The Obituary Writer

“What kind of mother doesn’t realize her daughter is dying?” Lotte said, and now her eyes were filling with fear and confusion. Her hands worried that hem, and her body began to tremble.

“What kind of mother doesn’t know?” she said, her voice growing louder.

“No one knows these things,” Vivien said.

Bo’s head popped around the corner. He saw where his mother was going and he quickly disappeared again.

“A mother should know,” Lotte insisted. She was on her feet now, pacing.

She rubbed her arms vigorously. “I could jump out of my skin,” she said. “I want out. I want out of here.”

Vivien got up and tried to stop Lotte, but her friend pulled away from her.

“Take me with you,” Lotte said, turning abruptly to face Vivien. Her cheeks were flushed, and her eyes shining.

“Where, darling?” Vivien asked.

“To Denver,” Lotte said, impatient.

“You can’t leave your children,” Vivien said. “Not now.”

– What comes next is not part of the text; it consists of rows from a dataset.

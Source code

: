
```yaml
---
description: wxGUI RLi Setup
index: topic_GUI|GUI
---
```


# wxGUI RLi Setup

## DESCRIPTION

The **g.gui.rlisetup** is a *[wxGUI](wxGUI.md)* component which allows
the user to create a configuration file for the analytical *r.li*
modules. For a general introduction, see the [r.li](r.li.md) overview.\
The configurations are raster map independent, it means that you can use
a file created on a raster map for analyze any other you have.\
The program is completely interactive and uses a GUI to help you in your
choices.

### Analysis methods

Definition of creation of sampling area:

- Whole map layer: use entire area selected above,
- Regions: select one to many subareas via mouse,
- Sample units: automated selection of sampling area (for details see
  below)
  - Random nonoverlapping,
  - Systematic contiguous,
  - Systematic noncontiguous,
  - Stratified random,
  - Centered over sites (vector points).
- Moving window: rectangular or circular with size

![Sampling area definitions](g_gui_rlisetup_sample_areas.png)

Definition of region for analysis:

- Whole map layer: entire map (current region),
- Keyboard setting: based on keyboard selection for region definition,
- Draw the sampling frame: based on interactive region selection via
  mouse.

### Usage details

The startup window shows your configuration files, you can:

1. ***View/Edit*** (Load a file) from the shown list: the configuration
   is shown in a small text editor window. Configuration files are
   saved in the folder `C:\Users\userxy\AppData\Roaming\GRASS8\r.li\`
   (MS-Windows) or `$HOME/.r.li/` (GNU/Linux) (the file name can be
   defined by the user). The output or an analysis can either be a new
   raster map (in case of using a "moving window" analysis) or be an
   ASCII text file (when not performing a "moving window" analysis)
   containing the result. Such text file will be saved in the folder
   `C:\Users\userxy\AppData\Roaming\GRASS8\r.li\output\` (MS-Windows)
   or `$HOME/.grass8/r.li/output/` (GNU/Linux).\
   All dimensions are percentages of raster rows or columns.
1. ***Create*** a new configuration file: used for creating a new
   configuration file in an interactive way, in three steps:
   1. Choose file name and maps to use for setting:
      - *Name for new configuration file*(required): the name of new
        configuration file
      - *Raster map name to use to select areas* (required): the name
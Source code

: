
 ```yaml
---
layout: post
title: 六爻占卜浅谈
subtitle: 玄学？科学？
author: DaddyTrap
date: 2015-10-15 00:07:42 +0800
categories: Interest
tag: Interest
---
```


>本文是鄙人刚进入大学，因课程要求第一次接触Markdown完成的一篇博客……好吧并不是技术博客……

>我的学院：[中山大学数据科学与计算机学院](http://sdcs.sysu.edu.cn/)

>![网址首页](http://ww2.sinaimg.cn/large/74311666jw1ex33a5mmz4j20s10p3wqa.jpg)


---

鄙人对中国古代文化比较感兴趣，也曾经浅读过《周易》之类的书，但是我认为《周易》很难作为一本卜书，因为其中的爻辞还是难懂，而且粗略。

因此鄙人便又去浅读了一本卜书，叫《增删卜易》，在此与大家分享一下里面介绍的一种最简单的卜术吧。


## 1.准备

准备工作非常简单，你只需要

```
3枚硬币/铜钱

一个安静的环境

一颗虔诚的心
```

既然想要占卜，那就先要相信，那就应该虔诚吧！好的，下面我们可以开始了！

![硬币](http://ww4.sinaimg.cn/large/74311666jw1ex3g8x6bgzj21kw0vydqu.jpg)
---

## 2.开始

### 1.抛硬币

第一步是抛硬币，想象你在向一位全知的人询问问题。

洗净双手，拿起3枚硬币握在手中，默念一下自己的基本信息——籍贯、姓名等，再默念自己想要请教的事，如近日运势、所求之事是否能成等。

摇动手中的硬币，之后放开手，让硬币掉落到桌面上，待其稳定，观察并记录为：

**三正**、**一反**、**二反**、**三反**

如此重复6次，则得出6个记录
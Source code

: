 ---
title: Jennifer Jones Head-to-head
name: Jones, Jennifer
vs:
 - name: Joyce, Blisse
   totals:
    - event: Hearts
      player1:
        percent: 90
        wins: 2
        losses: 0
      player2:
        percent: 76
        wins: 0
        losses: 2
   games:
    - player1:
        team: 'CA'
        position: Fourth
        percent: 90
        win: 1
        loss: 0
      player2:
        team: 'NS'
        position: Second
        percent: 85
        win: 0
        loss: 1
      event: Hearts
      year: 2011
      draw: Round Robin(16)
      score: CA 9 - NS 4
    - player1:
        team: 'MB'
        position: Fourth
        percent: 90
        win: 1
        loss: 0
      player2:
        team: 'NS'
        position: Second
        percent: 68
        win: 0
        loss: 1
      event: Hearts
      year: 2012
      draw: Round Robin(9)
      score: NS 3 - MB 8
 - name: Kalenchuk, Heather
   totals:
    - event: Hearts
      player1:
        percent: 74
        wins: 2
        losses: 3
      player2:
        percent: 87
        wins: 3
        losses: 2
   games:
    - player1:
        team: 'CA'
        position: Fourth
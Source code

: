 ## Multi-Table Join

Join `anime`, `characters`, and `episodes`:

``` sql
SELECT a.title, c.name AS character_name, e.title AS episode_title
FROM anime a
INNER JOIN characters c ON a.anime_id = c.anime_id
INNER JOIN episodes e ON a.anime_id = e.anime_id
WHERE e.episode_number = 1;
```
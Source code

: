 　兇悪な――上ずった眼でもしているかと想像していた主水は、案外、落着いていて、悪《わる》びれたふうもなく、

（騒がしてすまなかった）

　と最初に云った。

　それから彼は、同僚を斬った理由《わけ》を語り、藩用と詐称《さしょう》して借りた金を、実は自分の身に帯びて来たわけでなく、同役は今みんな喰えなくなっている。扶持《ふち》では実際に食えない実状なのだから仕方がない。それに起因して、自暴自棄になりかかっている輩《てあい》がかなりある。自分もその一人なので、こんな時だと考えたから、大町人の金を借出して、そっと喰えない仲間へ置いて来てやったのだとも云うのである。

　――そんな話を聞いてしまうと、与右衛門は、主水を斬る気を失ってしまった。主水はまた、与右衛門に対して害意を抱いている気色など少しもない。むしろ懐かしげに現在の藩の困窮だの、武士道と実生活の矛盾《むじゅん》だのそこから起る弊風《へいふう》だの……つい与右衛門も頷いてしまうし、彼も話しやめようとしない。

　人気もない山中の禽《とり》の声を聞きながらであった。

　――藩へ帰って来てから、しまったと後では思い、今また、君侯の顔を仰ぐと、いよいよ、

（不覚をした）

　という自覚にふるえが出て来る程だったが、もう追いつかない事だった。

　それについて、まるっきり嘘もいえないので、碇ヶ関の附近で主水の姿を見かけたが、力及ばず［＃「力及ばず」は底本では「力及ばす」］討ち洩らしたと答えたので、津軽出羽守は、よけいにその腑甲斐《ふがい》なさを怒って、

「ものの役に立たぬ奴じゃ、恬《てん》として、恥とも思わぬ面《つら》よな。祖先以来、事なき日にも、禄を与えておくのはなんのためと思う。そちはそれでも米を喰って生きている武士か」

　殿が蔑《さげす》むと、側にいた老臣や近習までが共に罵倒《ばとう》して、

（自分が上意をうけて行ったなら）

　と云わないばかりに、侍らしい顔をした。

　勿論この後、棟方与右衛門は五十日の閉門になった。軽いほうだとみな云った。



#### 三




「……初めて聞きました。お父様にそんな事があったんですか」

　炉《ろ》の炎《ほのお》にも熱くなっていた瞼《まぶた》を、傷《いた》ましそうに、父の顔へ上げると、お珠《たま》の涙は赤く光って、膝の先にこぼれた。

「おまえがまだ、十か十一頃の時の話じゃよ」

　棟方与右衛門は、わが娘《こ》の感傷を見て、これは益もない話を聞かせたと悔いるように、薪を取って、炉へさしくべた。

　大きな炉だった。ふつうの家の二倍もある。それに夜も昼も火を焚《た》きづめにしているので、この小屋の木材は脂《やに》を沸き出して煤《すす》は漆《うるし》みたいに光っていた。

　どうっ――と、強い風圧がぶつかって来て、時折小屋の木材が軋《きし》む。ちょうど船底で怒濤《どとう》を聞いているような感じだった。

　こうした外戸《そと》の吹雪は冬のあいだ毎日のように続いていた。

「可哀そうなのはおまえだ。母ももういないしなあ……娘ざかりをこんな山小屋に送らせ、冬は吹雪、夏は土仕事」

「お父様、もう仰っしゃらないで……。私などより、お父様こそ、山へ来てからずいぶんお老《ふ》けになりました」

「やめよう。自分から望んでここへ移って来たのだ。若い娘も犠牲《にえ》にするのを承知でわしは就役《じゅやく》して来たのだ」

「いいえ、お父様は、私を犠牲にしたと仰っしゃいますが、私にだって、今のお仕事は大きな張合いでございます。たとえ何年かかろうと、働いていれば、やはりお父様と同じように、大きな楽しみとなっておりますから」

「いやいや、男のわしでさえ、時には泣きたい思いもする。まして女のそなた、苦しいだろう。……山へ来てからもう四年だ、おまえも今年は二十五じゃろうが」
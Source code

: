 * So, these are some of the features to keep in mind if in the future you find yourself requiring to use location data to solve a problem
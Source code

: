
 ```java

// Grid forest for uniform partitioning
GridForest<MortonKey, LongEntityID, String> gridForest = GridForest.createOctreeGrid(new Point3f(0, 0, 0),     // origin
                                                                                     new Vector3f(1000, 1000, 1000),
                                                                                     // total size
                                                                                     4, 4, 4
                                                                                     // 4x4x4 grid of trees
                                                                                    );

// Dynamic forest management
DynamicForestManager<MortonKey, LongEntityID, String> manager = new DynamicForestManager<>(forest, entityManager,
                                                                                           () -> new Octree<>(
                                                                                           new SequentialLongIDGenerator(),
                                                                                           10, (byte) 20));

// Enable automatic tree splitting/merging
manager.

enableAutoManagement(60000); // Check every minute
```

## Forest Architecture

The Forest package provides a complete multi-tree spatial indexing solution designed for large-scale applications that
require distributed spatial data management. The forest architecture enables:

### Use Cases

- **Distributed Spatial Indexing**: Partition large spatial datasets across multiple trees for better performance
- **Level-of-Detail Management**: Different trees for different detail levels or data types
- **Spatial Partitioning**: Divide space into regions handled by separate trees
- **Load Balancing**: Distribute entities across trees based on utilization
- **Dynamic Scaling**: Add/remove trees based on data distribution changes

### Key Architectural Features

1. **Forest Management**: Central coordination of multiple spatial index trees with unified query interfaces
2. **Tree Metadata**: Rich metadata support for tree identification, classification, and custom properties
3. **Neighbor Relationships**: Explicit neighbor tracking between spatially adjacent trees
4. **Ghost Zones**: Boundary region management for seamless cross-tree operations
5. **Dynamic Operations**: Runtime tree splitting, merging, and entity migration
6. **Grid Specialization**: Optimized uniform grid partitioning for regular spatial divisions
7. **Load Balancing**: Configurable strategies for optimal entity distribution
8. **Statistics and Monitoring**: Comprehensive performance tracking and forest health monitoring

Without warning, Lotte broke into a run. She ran out of the living room, past Bo and a neighbor boy at the kitchen table, and out the door. Vivien followed, trying to keep pace with her. Through the yard, across the vineyard, and beyond to the hill where the small family cemetery sat. There, on Pamela’s grave with the freshly dug earth, Lotte flung herself down. Like an animal, she clawed at the dirt, crying and calling Pamela’s name.

Out of breath, Vivien bent and tugged her friend upward. She wrapped Lotte in her arms, and led her out of the cemetery. Lotte resisted, but Vivien held firm. Dirt streaked Lotte’s worn face, and a small clump tangled in her hair. She smelled of sweat and earth. She smelled of heartbreak.

As they made their slow way back to the house, Lotte trying to break free every few feet, Vivien caught sight of Sebastian working in the field. Yesterday he had cornered her. You will come back to me? he’d asked. Maybe, Vivien had said.


“She was just a little girl,” Lotte told Vivien.

Hours had passed. Vivien had managed to finally bathe her friend, to comb the tangles from her hair and scrub the dirt off her hands and face. The sky was violet as dusk settled over the vineyard. The women sat at one of the long wooden tables outside, a salad of fresh tomatoes and cucumbers on a platter in front of them. Vivien opened a bottle of wine, and filled two glasses for them. Then she asked Lotte again: Tell me about Pamela.

“She was such a good rider for her age,” Lotte said, her gaze focused on some distant point beyond Vivien. “Bareback. Western.”

She continued, shaking her head. “I worried she’d have a fall, that she’d get hurt. How foolish of me. Instead some germ got her. Something I couldn’t even see.”

“I liked watching her ride that horse,” Vivien said. “The brown one with the white markings on his face.”

“Happy,” Lotte said. “She named him Happy.”

They sat in silence for a few minutes, sipping their wine. Crickets chirped. Out in the fields, fireflies blinked on and off.

“She loved Robert Louis Stevenson,” Lotte said. “You were reading her Treasure Island just a few weeks ago.”

“Pamela did love books,” Vivien said.

“Adventure stories. She would get mad if the boys could do something that she couldn’t. Like climb that apple tree over there.”

Lotte kept talking, in fits and starts. Remembering how as a toddler Pamela would chase her brothers, put her hands on her hips, and order them to stop being boys. How if they were too rough with her and made her cry, Lotte would make them tell her they were sorry and Pamela would shout: Sorry isn’t good enough. Vivien listened, glad that Lotte was finally talking and eating a little. She would write the obituary later that night, and then she would try again to leave for Denver.

The obituary was already taking shape, the words to capture the little girl who wanted to have adventures, who dreamed of fighting pirates and racing horses.

Robert Louis Stevenson, Vivien thought. She remembered reading Pamela his Child’s Garden of Verses last summer. “The Land of Counterpane.” When I was sick and lay a-bed, I had two pillows at my head, And all my toys beside me lay, To keep me happy all the day.

Pamela had said, “Auntie Viv, wouldn’t it be terrible to be so sick that you had to stay in bed all day every day?”

And Vivien had pointed out the last line of the poem, how the land of counterpane is called pleasant in it.

“Well, I don’t think it would be pleasant at all,” Pamela had said. “Imagine not being able to run outside?”

“I think Stevenson was a sick child himself,” Vivien explained. “But he grew up to be quite an adventurer.”

“What did he do?” Pamela demanded, unconvinced.

“He chartered a yacht named Casco and set sail from San Francisco.”

Vivien remembered when Stevenson set sail that summer day in 1888. The newspaper had covered his departure, and Vivien could still see the photograph of Stevenson with his wild long hair and bohemian clothes, standing at the prow of Casco.